1) May 58- QUAKER HILL, INC. (TP) (through its salesman Barker) sold a large quantity of “nursery stock” to DENVER MEMORIAL NURSERY, INC.

2) QUAKER HILL, INC. (TP) salesman Barker insisted to Parr that the deal be consummated at once because the growing season was rapidly passing.

3) 14 May 58- an order was signed by Parr, on behalf of DENVER MEMORIAL NURSERY, INC., w/c to the knowledge of QUAKER HILL, INC. (TP) was not yet formed, that fact being noted in the contract.

4) 15 May 58- 2nd order

5) 19 May 58- A sales contract, together w/ a PN was executed w/ DENVER MEMORIAL NURSERY, INC. named as the contracting party in the sales contract and as the maker in the PN.
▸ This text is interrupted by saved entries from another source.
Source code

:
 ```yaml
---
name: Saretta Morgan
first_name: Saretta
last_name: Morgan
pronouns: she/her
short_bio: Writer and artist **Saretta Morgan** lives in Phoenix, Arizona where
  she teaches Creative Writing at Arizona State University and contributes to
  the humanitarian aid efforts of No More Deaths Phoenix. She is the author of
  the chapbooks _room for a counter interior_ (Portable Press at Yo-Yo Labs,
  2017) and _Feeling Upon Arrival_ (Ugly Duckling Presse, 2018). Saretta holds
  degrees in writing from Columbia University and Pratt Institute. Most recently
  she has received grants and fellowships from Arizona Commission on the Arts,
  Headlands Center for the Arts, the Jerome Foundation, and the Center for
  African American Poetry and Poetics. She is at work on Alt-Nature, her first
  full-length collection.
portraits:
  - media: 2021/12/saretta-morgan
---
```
The contract is signed as:E.D. Parr, Pres.

The PN is signed as:“Denver Memorial Nursery, Inc.E.D. Par, Pres.James P. Presba Sc’y.-Treas.”

6) DENVER MEMORIAL NURSERY, INC. was never formed.

7) 27 May 58- articles of MOUNTAIN VIEW NURSERIES, INC. were executed

8) Neither DENVER MEMORIAL NURSERY, INC. nor MOUNTAIN VIEW NURSERIES, INC ever functioned as going concerns.

9) QUAKER HILL, INC. (TP) sues Parr contending that:a) Parr is personally LB in view of the defunct financial condition of the C, based

upon the fact that the C was not formed at the time the contract was made and on the further ground that the Ds as promoters were liable.

b)ISSUE: WON personal LB can be imposed on the P?

HELD: NO, Liability is on the company! The Plaintiff, acting thru its agent, was well aware of the fact that the Company was not formed and nevertheless urged that the contract be made in the name of the proposed Company. “There is but little evidence indicating intent on the part of the Plaintiff to look to the Defendants for performance or payment.” The single fact supporting the Plaintiff’s theory is the obtaining of an individual balance sheet. On the contrary, the entire transaction contemplated the C as the contracting party. Personal LB does not arise under such circumstances.